There is also another way to look at this that doesn't involve social justice and privilege examination. The problems you listed require ACTIVE solutions. Big, active solutions. The kind of solutions the Democratic party, and this really pains me to say, is too much of a clusterfuck right now to deal with given their internal struggles and, yknow, the entirely red government. Now, this red government on local levels as been aggressively targeting LGBTQ communities and trying to dehumanize them and strip them of their rights and safeties. The republicans are taking first swing at this, so all the Dems have to do is create REACTIVE solutions, which is a helluva lot faster and easier to do. Trans people under attack in public? REACT with legislation to protect them and fight to repeal legislation meant to attack them. These are solutions that the party is able to do, so it is what they are publicizing and what is being covered and discussed. Now that Republicans control all of government, there really isn't much for the left to do at all on the federal level, so the most they can fight for during the next four years is protecting civil liberties under an openly homophobic and LGBTQ hostile government.
For the past two administrations, we have been dropping bombs on innocent people. Both presidents could have stopped or curtailed this, saving billions of dollars in the process, with a simple "no." Some of those innocent people were small children who didn't quite make it to the gender-identity stage.
I will examine my gender privilege if you will examine your western privilege.

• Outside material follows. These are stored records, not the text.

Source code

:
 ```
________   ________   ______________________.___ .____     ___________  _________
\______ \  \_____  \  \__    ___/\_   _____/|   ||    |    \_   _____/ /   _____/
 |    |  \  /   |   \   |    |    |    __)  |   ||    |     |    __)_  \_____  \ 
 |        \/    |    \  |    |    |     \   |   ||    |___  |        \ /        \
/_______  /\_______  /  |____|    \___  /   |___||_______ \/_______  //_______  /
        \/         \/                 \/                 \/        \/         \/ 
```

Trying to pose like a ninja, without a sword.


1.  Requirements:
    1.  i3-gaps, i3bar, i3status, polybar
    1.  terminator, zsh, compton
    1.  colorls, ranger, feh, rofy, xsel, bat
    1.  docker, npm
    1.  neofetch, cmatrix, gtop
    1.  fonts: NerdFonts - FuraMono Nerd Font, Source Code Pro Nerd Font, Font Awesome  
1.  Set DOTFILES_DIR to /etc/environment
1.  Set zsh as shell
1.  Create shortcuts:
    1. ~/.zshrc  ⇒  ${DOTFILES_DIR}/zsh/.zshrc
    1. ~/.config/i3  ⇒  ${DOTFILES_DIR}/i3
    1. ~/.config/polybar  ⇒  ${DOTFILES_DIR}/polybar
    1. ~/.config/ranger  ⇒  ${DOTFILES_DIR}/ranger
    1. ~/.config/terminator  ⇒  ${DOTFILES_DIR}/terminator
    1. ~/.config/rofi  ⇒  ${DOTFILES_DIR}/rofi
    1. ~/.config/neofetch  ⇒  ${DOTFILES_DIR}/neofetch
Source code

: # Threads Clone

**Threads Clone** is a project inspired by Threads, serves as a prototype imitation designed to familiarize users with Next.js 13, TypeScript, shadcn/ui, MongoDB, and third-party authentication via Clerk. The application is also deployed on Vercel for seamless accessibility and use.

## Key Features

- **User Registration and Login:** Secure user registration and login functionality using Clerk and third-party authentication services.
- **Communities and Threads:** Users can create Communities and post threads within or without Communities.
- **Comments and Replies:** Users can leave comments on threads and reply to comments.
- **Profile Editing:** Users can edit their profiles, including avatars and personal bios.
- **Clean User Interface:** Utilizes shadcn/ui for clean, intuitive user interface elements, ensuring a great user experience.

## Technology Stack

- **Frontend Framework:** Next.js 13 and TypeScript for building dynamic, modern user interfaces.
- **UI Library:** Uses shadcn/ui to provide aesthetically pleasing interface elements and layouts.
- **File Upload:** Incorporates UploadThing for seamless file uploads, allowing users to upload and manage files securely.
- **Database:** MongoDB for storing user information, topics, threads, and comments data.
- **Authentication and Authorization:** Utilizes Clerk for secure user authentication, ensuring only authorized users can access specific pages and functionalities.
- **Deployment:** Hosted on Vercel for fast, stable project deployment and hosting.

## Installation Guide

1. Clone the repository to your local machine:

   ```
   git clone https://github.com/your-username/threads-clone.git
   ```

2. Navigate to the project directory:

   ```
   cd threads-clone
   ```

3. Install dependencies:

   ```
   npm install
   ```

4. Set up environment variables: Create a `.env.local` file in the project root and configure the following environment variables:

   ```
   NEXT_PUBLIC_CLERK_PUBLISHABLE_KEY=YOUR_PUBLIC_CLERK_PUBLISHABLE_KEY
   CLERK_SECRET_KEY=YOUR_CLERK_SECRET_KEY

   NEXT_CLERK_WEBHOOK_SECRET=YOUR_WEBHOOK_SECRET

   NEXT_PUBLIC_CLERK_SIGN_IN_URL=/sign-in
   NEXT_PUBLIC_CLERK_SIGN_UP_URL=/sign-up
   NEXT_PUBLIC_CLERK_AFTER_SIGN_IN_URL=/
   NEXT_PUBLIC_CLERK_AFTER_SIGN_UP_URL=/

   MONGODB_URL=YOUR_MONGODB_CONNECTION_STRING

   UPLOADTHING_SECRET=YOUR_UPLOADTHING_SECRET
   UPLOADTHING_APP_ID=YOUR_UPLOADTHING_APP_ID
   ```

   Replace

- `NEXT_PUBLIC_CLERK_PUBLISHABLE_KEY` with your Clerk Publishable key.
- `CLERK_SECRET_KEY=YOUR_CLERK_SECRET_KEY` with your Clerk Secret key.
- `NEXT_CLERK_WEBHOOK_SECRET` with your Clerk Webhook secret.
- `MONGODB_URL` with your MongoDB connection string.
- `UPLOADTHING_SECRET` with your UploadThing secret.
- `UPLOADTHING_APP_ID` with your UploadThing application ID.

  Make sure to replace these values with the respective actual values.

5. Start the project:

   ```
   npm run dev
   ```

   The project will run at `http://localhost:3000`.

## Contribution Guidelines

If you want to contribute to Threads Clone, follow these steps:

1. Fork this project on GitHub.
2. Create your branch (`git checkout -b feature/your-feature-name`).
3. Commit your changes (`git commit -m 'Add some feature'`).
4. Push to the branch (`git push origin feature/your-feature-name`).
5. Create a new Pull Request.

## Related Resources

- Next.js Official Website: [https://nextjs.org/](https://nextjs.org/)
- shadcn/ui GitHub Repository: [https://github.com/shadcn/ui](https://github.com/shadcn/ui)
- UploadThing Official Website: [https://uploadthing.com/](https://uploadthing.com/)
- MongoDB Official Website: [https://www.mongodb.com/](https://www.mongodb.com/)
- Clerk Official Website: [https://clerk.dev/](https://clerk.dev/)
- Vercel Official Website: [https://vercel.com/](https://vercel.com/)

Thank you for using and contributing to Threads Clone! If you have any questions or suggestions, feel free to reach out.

The modern Democratic party caters so exclusively to urban elites that these people are mostly unrepresented, so they stay home on election day.
It's not so much that they voted for Trump (his numbers were worse than those of Romney and McCain even though the population is larger now), it's that they didn't vote for Clinton.
That is, however, one of the greatest failings of the Democratic party over the last 15 (20? 25?) years: letting the Republicans choose the battlefields.
As the Republican-lite party, it is entirely their fault that the Republicans set their agenda.
What country were you living in that transgender bathroom access was priority #1?
The oil angle is crucial, although not often talked about. By rallying against projects like Keystone XL -- a Canadian venture to bring Alberta oil sands crude to Gulf of Mexico refineries -- and conflating the legitimate debate over the exact routing of the Bakken formation's Dakota Access Pipeline with a blanket opposition against oil pipelines in general, Democratic voters and leaders are signalling that they're uninterested in supporting a major job producer and the reason for North Dakota's positive balance sheet.
Although several years behind, North Dakota has every opportunity to become like Alberta (or any number of states in OPEC), using oil money to prop up the quality of life of its residents. The influx of money and talent can been used to stimulate job creation and ventures that are less dependent on the momentary price of oil and create lasting wealth in an area of the country that could really use some. These ventures have been pursued since the Bakken boom and have resulted in low unemployment, a state budget surplus, and personal income growth, but have a long way to go before they're self-sufficient.
Climate change affects us all, but not defending domestic energy extraction seriously hurts the Democratic party platform.